**EXERCISE DIRECTIONS**: Retrieve every line from the records in which the word "increible" occurs.

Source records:
++++++++++

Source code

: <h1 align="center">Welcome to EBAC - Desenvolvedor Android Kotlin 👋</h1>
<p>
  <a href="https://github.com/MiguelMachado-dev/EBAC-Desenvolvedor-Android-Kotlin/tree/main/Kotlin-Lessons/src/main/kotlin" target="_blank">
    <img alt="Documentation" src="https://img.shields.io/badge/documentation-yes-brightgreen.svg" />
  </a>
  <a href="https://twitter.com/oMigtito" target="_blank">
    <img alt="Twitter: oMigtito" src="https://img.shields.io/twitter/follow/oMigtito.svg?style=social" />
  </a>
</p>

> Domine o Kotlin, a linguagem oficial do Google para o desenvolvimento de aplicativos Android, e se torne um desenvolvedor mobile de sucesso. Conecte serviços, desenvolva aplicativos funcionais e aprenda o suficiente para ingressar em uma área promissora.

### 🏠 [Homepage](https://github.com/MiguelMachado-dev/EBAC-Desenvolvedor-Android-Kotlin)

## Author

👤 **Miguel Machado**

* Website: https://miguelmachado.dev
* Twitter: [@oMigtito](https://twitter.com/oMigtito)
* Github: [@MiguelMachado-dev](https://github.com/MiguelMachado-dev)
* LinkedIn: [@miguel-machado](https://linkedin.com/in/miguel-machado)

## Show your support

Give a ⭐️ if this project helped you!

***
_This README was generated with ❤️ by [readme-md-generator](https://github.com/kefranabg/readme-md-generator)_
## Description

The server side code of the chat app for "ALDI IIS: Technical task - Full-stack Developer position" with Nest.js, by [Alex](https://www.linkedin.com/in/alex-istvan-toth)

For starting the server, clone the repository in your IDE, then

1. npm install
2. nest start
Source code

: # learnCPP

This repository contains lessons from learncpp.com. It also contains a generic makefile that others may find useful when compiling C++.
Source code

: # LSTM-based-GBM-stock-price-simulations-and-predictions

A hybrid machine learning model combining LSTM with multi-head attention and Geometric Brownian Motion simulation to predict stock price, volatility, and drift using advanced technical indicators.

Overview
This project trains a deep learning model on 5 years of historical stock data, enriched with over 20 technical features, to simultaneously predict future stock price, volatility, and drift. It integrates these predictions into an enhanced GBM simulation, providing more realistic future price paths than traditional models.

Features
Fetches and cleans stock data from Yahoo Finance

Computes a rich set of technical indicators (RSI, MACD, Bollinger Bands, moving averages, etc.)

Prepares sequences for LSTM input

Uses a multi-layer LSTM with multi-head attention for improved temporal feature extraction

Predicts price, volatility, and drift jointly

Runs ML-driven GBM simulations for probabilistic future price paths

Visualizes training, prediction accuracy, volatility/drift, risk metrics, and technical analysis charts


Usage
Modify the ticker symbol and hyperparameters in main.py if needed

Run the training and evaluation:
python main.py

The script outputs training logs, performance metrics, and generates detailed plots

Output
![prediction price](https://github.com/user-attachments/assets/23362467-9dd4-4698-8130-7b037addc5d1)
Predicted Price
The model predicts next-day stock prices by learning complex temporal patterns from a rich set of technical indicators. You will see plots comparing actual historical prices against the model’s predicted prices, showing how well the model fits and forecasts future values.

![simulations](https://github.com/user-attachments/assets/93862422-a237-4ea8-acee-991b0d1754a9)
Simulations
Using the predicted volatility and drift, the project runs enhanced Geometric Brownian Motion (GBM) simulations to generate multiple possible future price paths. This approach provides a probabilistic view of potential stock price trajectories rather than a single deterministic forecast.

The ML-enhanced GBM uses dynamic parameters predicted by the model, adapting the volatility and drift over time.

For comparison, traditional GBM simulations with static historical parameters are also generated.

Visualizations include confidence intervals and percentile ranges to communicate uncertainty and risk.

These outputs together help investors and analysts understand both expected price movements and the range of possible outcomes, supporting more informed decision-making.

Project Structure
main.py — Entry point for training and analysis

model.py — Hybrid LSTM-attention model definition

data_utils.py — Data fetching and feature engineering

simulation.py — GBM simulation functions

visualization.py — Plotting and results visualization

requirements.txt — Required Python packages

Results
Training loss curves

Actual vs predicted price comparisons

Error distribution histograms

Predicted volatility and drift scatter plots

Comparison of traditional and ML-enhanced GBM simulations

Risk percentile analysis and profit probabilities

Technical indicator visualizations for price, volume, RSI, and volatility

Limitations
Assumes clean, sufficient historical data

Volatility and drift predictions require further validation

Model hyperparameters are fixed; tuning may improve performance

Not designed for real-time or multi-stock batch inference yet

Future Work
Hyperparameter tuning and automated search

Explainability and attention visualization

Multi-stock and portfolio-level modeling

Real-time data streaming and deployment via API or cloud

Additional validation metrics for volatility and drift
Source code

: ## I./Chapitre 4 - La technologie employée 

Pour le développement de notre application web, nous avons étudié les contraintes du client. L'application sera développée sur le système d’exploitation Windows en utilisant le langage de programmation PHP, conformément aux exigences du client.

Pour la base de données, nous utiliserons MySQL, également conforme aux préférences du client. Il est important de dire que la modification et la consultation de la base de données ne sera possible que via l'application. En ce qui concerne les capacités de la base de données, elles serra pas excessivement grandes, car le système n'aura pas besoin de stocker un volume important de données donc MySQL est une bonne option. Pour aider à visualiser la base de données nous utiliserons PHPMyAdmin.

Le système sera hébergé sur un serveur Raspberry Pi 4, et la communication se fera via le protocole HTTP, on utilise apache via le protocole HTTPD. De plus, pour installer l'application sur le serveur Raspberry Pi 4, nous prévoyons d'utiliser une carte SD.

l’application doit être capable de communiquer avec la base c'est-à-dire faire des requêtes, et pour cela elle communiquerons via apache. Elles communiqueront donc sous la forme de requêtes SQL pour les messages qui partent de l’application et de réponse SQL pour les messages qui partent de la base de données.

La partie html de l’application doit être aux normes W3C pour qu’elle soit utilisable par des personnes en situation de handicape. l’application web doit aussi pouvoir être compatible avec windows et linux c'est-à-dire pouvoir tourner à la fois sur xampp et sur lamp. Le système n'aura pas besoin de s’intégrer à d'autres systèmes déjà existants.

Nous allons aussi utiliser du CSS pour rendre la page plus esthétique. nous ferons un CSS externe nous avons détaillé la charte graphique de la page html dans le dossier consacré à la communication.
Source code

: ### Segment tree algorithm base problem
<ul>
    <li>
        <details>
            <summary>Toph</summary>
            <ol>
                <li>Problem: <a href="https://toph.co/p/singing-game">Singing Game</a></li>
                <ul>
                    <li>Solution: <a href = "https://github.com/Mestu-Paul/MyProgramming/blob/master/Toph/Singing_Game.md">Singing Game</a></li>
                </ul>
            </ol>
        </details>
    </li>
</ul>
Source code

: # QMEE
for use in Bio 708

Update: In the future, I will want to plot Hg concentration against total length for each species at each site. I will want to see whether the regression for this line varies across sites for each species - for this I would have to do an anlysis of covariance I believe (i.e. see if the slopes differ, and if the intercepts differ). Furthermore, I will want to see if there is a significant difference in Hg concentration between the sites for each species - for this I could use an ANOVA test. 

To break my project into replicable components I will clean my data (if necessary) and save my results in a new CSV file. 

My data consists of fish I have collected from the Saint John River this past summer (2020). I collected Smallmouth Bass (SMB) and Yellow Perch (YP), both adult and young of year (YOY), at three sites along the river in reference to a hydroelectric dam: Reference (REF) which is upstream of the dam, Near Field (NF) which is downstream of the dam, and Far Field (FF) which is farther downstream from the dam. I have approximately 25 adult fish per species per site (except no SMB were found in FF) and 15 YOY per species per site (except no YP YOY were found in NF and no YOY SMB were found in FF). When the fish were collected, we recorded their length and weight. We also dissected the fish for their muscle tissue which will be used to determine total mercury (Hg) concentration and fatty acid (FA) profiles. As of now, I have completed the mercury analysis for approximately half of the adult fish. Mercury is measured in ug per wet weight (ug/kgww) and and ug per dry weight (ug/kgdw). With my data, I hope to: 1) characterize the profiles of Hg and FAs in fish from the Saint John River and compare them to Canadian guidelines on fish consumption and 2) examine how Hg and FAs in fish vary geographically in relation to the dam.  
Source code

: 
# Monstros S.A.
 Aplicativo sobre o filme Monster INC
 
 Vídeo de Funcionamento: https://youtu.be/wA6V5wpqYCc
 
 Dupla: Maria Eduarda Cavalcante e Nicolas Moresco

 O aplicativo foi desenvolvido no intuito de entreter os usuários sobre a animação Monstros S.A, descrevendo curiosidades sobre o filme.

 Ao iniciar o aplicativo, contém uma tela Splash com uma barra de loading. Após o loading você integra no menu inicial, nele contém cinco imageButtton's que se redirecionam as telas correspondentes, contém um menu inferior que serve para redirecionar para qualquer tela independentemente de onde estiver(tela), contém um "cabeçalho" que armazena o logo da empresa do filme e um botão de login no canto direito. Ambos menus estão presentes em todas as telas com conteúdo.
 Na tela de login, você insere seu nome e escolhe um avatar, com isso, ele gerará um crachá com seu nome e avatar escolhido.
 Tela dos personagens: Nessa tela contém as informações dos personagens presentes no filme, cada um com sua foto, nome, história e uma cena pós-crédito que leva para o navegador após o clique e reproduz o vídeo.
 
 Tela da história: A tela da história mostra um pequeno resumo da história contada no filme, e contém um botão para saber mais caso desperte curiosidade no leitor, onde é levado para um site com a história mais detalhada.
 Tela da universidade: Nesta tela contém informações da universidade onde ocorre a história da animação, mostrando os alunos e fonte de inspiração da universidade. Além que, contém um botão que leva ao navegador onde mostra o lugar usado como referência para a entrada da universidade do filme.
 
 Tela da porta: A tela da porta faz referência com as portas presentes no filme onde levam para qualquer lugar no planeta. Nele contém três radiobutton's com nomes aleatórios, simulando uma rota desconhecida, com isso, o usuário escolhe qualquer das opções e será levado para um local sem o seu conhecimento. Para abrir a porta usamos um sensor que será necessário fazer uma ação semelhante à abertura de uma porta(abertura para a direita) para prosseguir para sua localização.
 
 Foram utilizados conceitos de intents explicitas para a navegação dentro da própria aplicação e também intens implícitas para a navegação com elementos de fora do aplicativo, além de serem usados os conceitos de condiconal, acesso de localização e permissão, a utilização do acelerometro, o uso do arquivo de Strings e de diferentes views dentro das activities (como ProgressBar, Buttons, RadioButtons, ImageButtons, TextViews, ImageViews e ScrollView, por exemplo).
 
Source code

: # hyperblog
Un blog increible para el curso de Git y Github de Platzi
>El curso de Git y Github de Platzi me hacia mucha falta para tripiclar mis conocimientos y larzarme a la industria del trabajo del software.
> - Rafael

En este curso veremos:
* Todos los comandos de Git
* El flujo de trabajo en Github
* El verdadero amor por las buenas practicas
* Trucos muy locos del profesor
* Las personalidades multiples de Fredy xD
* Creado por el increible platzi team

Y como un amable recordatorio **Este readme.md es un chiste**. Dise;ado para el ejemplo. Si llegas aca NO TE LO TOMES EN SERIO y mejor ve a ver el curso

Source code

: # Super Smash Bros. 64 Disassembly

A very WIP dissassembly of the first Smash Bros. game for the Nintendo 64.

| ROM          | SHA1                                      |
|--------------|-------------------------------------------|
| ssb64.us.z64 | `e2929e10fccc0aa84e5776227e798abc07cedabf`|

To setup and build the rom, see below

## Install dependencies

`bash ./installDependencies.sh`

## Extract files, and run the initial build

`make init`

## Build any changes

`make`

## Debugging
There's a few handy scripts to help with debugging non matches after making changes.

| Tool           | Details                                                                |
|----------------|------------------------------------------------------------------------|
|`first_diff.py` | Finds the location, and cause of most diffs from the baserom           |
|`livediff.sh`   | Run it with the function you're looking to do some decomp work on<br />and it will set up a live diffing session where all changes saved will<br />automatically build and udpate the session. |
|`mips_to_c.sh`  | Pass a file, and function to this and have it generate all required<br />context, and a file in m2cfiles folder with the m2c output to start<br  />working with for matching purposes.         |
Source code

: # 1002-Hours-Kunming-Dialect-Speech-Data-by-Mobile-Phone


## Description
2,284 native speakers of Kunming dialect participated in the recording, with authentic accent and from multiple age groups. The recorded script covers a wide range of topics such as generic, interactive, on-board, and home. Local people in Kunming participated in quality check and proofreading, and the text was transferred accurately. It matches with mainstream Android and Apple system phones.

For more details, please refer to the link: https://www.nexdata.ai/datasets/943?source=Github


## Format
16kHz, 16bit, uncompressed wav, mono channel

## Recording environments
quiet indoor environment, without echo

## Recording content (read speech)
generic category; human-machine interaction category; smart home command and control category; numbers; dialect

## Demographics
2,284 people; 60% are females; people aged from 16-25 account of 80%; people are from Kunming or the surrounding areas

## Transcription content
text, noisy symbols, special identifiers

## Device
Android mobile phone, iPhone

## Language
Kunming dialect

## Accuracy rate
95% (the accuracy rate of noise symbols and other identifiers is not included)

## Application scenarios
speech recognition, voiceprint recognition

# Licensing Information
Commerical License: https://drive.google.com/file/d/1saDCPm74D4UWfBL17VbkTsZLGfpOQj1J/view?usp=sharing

++++++++++

**ANSWER SPACE**:
Un blog increible para el curso de Git y Github de Platzi
* Creado por el increible platzi team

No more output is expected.